As conversations cooled, I looked about remorsefully. Here is where I experienced the development in my ‘second hometown’ of Beijing. As a college student, I had spent 3 unsuccessful hours navigating Baidu Maps to find the location; exhausted, I abandoned my search and returned defeated to Peking University. A couple months later, accompanied with my partner who was successful in finding the venue, we laughed while attending my first Talk Show (stand up comedy) that featured 大山 Dà Shān. As I worked in Beijing this past year, tears silently stained my cheeks this April when listening to 叶美 Yè Měi read her poem “女友” (Nǚyǒu — Girlfriend) still nursing the wounds of my own break up. I had run into a classmate I studied with in Suzhou while here. I had purchased books in English and Chinese both, glad for the creative space. This is where I sat, alone, to craft poetry and study languages.
A woman appeared beside me, startling me from my nostalgia. There are moments wherein serendipity arranges for strangers to meet: 缘分 (Yuánfèn). Realizing we shared a connection of having both lived in Chengdu and New York City combined with the passion or writing, we veered off to secure a table of our own and gently proceeded into the night, reminiscing on the role this place had served for us. This woman, Qin Chen, a reporter for Inkstone News, wistfully revealed, “ The Bookworm reminds me of everything good about the US.”
Curious to know how The Bookworm could serve as a positive ecosystem of the US, I asked why she thought that. Chen responded, “ The Bookworm is a place for the Chinese to venture out of their comfort surrounding of other Chinese, to interact with different and sometimes challenging views. It’s a homey place for expats or quasi-expats (or cosmopolitan and international Chinese) like myself.
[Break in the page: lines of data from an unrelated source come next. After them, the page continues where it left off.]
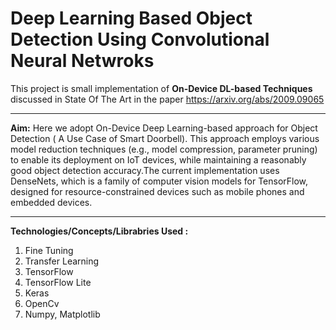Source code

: # Deep Learning Based Object Detection Using Convolutional Neural Netwroks

This project is small implementation of **On-Device DL-based Techniques** discussed in State Of The Art in the paper <https://arxiv.org/abs/2009.09065> 

***
**Aim:** Here we adopt On-Device Deep Learning-based approach for Object Detection ( A Use Case of Smart Doorbell). This approach employs various
model reduction techniques (e.g., model compression, parameter pruning) to enable its deployment on
IoT devices, while maintaining a reasonably good object detection accuracy.The current implementation uses DenseNets, which is a family of computer vision models for TensorFlow,
designed for resource-constrained devices such as mobile phones and embedded devices.
***
**Technologies/Concepts/Librabries Used :**
1. Fine Tuning 
2. Transfer Learning
3. TensorFlow
4. TensorFlow Lite
5. Keras
6. OpenCv
7. Numpy, Matplotlib
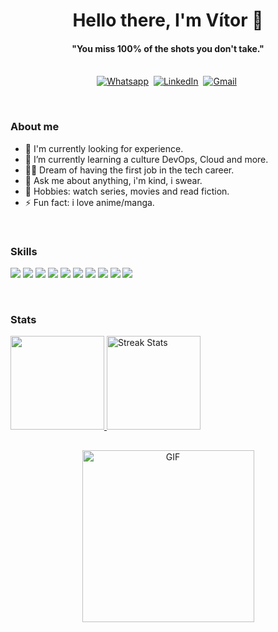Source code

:   <h1 align="center"><b>Hello there, I'm Vítor 👋</b></h1>
</p>

<p>
  <h4 align="center"><b>"You miss 100% of the shots you don't take."</b></h4>
</p>

<p align="center">
<br>
<a href="https://api.whatsapp.com/send?phone=5584999524002&text=Bem-vindo%2C%20logo%20mais%20eu%20irei%20responder!"><img src="https://img.shields.io/badge/WhatsApp-25D366?style=for-the-badge&logo=whatsapp&logoColor=white" alt="Whatsapp" /></a>&nbsp;
<a href="https://www.linkedin.com/in/pinheiro-vitor"><img src="https://img.shields.io/badge/linkedin-%230077B5.svg?&style=for-the-badge&logo=linkedin&logoColor=white" alt="LinkedIn" /></a>&nbsp;
<a href="mailto:vitorpinheir.sp97@gmail.com"><img src="https://img.shields.io/badge/gmail-%23D14836.svg?&style=for-the-badge&logo=gmail&logoColor=white" alt="Gmail"/></a>&nbsp;
 
  
</p>

<br>

### About me
- 🧐 I'm currently looking for experience.
- 🌱 I’m currently learning a culture DevOps, Cloud and more.
- 🙏🏼 Dream of having the first job in the tech career.
- 💬 Ask me about anything, i'm kind, i swear.
- 👾 Hobbies: watch series, movies and read fiction.
- ⚡ Fun fact: i love anime/manga.


<br/>

### Skills
<div align="left">
  

[<img src="https://img.shields.io/badge/Amazon_AWS-FF9900?style=for-the-badge&logo=amazonaws&logoColor=white"/>]()
[<img src="https://img.shields.io/badge/Docker-2496ED?style=for-the-badge&logo=docker&logoColor=white"/>]()
[<img src="https://img.shields.io/badge/GIT-E44C30?style=for-the-badge&logo=git&logoColor=white"/>]()
[<img src="https://img.shields.io/badge/GitHub_Actions-2088FF?style=for-the-badge&logo=github-actions&logoColor=white"/>]()
[<img src="https://img.shields.io/badge/Python-14354C?style=for-the-badge&logo=python&logoColor=white"/>]()
[<img src="https://img.shields.io/badge/Jenkins-D24939?style=for-the-badge&logo=Jenkins&logoColor=white"/>]()
[<img src="https://img.shields.io/badge/Kubernetes-326DE6?style=for-the-badge&logo=kubernetes&logoColor=white"/>]()
[<img src="https://img.shields.io/badge/Linux-FCC624?style=for-the-badge&logo=linux&logoColor=black"/>]()
[<img src="https://img.shields.io/badge/Terraform-7B42BC?style=for-the-badge&logo=terraform&logoColor=white"/>]()
[<img src="https://img.shields.io/badge/Shell_Script-121011?style=for-the-badge&logo=gnu-bash&logoColor=white"/>]()



</div>
<br/>

### Stats
<div align="left">
  <a href="https://github.com/DUagreste">
  <img height="150em" src="https://github-readme-stats.vercel.app/api?username=DUagreste&show_icons=true&theme=tokyonight&include_all_commits=true&count_private=true"/>
  <a href="https://github-readme-streak-stats.herokuapp.com">
      <img height="150em" alt="Streak Stats" src="https://github-readme-streak-stats.herokuapp.com/?user=DUagreste&theme=tokyonight&hide_border=true"/>
    </a>

##

<p align="center">
  <img height="275px" alt="GIF" src="https://camo.githubusercontent.com/d33f1b44585d9abf4536b3e10c763481ac3504a012cfaaef6e4d5b0fcec82843/68747470733a2f2f692e70696e696d672e636f6d2f6f726967696e616c732f66352f35622f30662f66353562306633653064396238373865643931393262383335386664313438302e676966" />
<p>  
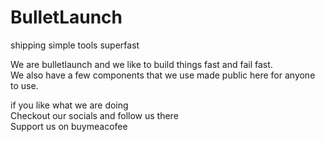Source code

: # BulletLaunch
shipping simple tools superfast  

We are bulletlaunch and we like to build things fast and fail fast.  
We also have a few components that we use made public here for anyone to use.  

if you like what we are doing  
Checkout our socials and follow us there  
Support us on buymeacofee  
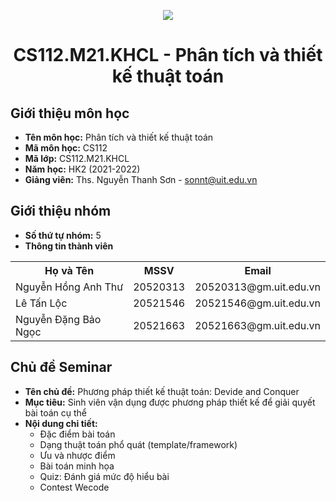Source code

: <p align="center">
   <a href="https://www.uit.edu.vn/">
      <img src="https://i.imgur.com/WmMnSRt.png" border="none">
   </a>
</p>
<h1 align="center">
    CS112.M21.KHCL - Phân tích và thiết kế thuật toán
</h1>

<h2>
   Giới thiệu môn học   
</h2>

- **Tên môn học:** Phân tích và thiết kế thuật toán
- **Mã môn học:** CS112
- **Mã lớp:** CS112.M21.KHCL
- **Năm học:** HK2 (2021-2022)
- **Giảng viên:** Ths. Nguyễn Thanh Sơn - sonnt@uit.edu.vn

<h2>
   Giới thiệu nhóm
</h2>

- **Số thứ tự nhóm:** 5
- **Thông tin thành viên** 

<table align="center">
      <tr>
       <th>Họ và Tên</th>
       <th>MSSV</th>
       <th>Email</th>
      </tr>
      <tr>
       <td>Nguyễn Hồng Anh Thư</td>
       <td>20520313</td>
       <td>20520313@gm.uit.edu.vn</td>  
      </tr>
      <tr>
       <td>Lê Tấn Lộc</td>
       <td>20521546</td>
       <td>20521546@gm.uit.edu.vn</td>  
      </tr>
      <tr>
       <td>Nguyễn Đặng Bảo Ngọc</td>
       <td>20521663</td>
       <td>20521663@gm.uit.edu.vn</td>  
      </tr>
</table>


<h2>
  Chủ đề Seminar 
</h2>

- **Tên chủ đề:** Phương pháp thiết kế thuật toán: Devide and Conquer   
- **Mục tiêu:** Sinh viên vận dụng được phương pháp thiết kế để giải quyết bài toán cụ thể
- **Nội dung chi tiết:**
    - Đặc điểm bài toán
    - Dạng thuật toán phổ quát (template/framework)
    - Ưu và nhược điểm
    - Bài toán minh họa
    - Quiz: Đánh giá mức độ hiểu bài
    - Contest Wecode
You know what to expect but it will still surprise you. It’s a piece of the world in an otherworldly place.”
Before departing that night, I grabbed my side handle bag and excused myself to the cramped restroom. On the wall was a large QR code with a message in English and Chinese — to scan and add the owner’s We Chat, with a promise we will all become yearlong members if The Bookworm re-opens. If.